GALLOWAY, Jackson1, KELLY, Daniel1, STEVENS, Jenny2 and VAN CLEAVE, Keith3, (1)UNAVCO, 6350 Nautilus Dr, Suite B/C, Boulder, CO 80301, (2)USGS, Lakewood, CO 80215, (3)U.S. Geological Survey, Library, Box 25046, MS 914, Denver Federal Center, Denver, CO 80225

During the first half of the 20th Century, the United States undertook numerous Antarctic expeditions that provided critical advancements in geology. The scientists and explorers on these expeditions returned with troves of data and pictures that may yield further discoveries; however, many of these archived collections are currently available in print form only, limiting access and decreasing the overall utility of these collections.
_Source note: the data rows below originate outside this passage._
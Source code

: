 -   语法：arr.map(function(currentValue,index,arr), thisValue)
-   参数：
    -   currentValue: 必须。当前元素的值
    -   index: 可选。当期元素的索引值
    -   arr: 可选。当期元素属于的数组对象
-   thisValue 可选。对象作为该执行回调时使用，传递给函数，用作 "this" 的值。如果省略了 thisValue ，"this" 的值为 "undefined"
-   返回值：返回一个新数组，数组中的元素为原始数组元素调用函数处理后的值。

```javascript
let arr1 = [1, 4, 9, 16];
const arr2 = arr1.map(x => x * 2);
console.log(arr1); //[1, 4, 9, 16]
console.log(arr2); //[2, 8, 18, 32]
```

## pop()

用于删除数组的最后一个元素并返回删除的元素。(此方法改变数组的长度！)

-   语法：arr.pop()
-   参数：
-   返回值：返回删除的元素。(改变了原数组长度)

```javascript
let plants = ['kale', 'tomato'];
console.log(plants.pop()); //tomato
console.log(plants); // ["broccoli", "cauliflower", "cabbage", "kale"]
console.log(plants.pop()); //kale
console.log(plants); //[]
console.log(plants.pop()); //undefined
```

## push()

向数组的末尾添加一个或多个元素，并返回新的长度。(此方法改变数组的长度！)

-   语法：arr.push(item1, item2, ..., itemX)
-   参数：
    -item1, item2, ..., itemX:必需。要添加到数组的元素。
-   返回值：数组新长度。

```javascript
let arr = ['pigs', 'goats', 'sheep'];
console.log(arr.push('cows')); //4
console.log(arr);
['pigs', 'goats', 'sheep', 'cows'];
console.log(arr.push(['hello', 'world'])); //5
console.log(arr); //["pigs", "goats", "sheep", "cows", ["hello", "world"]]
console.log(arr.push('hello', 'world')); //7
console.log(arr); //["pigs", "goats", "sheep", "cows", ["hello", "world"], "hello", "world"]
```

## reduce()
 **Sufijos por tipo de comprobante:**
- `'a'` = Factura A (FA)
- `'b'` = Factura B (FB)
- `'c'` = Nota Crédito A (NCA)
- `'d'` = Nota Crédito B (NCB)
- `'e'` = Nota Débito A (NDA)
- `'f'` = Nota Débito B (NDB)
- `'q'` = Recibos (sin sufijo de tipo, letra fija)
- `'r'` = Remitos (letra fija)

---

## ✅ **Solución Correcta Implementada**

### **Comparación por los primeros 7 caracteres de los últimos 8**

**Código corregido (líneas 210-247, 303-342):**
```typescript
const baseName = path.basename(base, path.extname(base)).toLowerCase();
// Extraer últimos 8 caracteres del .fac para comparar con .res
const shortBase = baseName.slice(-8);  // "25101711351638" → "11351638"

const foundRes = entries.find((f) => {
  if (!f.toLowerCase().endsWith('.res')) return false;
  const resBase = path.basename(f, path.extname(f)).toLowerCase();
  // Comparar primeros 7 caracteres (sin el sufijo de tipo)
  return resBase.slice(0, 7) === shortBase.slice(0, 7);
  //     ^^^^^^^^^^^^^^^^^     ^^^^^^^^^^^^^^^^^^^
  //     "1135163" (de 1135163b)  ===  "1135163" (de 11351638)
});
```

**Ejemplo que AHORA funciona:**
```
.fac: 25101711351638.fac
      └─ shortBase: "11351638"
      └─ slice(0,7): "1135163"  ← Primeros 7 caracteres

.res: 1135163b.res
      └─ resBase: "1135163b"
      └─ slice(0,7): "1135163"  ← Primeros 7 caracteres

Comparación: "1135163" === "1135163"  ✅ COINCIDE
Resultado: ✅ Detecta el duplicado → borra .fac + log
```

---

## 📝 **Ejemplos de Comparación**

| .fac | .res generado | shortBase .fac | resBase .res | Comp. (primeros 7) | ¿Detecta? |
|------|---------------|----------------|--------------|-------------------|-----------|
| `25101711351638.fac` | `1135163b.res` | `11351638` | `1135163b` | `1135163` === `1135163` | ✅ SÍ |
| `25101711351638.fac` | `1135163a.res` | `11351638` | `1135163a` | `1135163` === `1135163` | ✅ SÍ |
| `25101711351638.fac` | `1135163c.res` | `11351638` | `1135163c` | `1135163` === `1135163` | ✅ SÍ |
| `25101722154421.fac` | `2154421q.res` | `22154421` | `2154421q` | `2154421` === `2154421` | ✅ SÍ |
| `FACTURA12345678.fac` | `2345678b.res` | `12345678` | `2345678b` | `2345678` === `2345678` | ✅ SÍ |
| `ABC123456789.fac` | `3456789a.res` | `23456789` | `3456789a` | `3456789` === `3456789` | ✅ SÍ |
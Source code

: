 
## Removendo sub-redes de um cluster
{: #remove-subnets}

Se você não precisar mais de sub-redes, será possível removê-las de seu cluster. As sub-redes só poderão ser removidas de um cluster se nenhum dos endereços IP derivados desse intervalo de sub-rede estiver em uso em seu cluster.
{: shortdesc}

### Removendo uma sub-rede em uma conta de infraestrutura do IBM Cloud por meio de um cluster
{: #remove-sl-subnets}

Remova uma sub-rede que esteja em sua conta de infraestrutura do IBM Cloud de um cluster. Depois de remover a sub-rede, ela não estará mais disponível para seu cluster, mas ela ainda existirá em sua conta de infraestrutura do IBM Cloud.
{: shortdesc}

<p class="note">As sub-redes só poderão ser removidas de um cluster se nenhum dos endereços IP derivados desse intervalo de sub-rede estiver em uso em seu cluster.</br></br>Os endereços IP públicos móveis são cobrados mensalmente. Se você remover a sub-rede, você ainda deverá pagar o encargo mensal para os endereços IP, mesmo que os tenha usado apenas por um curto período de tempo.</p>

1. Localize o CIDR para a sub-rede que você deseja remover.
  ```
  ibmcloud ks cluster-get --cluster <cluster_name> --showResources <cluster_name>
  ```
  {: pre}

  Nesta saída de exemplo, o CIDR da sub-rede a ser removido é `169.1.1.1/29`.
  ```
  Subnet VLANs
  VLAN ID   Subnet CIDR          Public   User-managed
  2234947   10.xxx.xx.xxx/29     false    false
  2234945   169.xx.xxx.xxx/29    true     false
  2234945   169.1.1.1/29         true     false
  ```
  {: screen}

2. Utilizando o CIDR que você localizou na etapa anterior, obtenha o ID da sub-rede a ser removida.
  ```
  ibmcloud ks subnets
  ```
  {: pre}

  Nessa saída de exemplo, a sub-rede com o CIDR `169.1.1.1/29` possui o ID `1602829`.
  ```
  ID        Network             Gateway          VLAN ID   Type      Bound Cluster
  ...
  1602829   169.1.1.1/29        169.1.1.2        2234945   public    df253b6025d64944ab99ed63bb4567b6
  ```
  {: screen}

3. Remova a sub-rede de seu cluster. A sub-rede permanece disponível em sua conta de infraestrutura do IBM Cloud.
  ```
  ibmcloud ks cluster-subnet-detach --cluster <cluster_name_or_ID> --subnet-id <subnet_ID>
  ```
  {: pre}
We therefore focused our work on digitizing the collection of William E. Davies, a USGS geologist present on the USS Atka’s Antarctic expedition of 1954-55. The purpose of our project was to examine, inventory, scan, and upload his documents and photos to create a comprehensive database. We compiled his notes, photos and maps into Sciencebase complete with accompanying metadata. In addition we sought to create a collation of data by linking historical field data to current field work being documented. Scientists may be able to see changes in the Antarctic coastline, the level of sea ice as well as continental ice sheet levels using repeat photography and data collected in the field. This information and the tools used to create these integrated datasets are essential to the scientific community. In addition, educators can use this as a tool in the classroom. The process of data integration, linkage, and synthetization can be applied to science as a whole. We are doing a crucial part in preserving science, and at the same time have made historical scientific data and observations readily available to the community.